We Appear to be getting simialarities that are crazy high, which is odd given the last comparison was between classical music and techno.

Im will look at limiting the features and doing a different normalization to see if this makes a difference.

# Handle Normalization smarter in our vector creation

In [12]:
from sklearn.preprocessing import StandardScaler

def create_comparison_vector(analysis):
    """Convert analysis to raw vector - normalization handled in compare function"""

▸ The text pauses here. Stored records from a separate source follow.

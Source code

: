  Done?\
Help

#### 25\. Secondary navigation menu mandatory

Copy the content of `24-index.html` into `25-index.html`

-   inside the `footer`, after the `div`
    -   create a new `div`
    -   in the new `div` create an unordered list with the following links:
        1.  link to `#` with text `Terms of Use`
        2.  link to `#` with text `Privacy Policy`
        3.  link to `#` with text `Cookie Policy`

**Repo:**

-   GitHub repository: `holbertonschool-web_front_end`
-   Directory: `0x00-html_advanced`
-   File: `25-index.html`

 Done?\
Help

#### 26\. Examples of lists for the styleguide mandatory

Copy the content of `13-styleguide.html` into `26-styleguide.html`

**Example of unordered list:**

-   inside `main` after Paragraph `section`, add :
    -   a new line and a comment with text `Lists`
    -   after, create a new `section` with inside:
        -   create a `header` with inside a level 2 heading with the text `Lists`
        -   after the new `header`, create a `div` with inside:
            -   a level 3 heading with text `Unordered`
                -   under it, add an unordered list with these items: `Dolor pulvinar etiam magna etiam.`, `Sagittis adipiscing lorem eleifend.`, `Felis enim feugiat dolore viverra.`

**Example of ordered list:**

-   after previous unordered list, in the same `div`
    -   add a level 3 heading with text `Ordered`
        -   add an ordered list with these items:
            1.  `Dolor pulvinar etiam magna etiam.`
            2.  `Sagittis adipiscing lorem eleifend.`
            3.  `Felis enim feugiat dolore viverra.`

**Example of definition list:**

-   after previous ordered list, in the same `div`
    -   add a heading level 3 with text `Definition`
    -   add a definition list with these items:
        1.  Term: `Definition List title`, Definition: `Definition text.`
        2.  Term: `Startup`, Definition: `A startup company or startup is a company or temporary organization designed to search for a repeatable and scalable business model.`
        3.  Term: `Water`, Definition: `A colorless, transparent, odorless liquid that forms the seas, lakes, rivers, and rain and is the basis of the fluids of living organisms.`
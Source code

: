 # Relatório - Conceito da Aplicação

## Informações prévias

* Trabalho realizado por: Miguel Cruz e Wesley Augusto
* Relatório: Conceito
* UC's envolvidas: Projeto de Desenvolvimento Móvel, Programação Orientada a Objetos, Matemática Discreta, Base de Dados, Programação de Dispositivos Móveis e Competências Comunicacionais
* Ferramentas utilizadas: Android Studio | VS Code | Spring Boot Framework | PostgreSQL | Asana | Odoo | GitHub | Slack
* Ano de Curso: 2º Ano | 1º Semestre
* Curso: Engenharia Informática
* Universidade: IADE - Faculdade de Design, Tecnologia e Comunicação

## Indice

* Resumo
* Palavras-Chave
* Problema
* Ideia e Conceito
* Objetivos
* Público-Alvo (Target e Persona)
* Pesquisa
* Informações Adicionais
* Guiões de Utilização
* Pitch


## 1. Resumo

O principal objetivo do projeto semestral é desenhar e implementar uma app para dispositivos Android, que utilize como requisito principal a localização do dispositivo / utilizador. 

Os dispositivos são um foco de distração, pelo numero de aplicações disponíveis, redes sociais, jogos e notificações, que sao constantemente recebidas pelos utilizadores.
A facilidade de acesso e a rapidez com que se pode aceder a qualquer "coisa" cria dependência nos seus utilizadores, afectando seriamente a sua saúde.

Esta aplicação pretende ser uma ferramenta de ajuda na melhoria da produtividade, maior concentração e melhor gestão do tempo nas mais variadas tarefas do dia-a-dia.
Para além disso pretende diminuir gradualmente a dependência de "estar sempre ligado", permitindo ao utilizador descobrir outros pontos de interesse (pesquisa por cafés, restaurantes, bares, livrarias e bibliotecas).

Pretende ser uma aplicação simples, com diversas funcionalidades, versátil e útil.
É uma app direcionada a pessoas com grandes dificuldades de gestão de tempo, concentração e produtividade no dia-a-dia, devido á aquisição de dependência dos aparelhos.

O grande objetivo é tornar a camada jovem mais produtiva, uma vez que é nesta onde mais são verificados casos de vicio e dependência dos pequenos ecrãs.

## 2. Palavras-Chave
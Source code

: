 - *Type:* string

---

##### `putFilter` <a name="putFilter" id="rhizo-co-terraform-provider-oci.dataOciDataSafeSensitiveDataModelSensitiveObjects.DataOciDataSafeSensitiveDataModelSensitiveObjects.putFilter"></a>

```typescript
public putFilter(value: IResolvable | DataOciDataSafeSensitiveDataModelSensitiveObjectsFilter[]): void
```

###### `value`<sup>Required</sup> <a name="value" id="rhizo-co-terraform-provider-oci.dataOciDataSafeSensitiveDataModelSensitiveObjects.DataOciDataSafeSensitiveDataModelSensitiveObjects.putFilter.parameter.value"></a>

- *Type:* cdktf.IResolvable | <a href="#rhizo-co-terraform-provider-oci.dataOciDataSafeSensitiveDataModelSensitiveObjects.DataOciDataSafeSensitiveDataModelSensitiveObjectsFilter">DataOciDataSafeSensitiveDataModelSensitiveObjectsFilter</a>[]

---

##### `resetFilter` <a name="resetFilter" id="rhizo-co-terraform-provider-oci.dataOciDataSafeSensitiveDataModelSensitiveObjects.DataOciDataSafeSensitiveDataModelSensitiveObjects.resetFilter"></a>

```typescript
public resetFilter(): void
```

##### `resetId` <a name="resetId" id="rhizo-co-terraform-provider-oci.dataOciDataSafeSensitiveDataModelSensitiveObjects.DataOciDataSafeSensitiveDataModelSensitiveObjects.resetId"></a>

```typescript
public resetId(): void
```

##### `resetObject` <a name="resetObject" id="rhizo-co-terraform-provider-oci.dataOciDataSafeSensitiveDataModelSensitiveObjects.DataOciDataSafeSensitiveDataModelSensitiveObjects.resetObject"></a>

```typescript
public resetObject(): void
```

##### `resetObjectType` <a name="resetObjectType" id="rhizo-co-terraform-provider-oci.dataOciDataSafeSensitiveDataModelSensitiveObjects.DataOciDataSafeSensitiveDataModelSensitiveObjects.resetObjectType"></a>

    # Extract raw features (removed arbitrary scaling)
    vector = np.array([
        # Rhythm
        analysis['rhythm']['tempo'] / 200.0,                    # 0-200 BPM typical range
        analysis['rhythm']['onset_density'] / 15.0,             # 0-15 onsets/sec max observed
        analysis['rhythm']['syncopation_level'],                # Already 0-1 range
        analysis['rhythm']['rhythmic_variance'] / 0.1,          # 0-0.1 variance range

        # Harmony
        analysis['harmony']['chroma_variance'] / 0.1,           # 0-0.1 range
        analysis['harmony']['key_strength'] / 3.0,              # 0-3 range
        analysis['harmony']['harmonic_change_rate'] / 0.005,    # 0-0.005 range
        analysis['harmony']['tonal_stability'],                 # Already 0-1 range

        # Energy
        analysis['energy']['energy_range'],                     # Already 0-1 range
        analysis['energy']['avg_energy'],                       # Already 0-1 range
        abs(analysis['energy']['energy_trend']) / 0.001,        # Very small values, use abs
        analysis['energy']['peak_density'] / 25.0,              # 0-25 peaks/sec max

        # Spectral - these were the problem!
        analysis['spectral']['avg_brightness'] / 8000.0,        # 0-8kHz range
        analysis['spectral']['brightness_variance'] / 2000000.0, # 0-2M range (was dominating!)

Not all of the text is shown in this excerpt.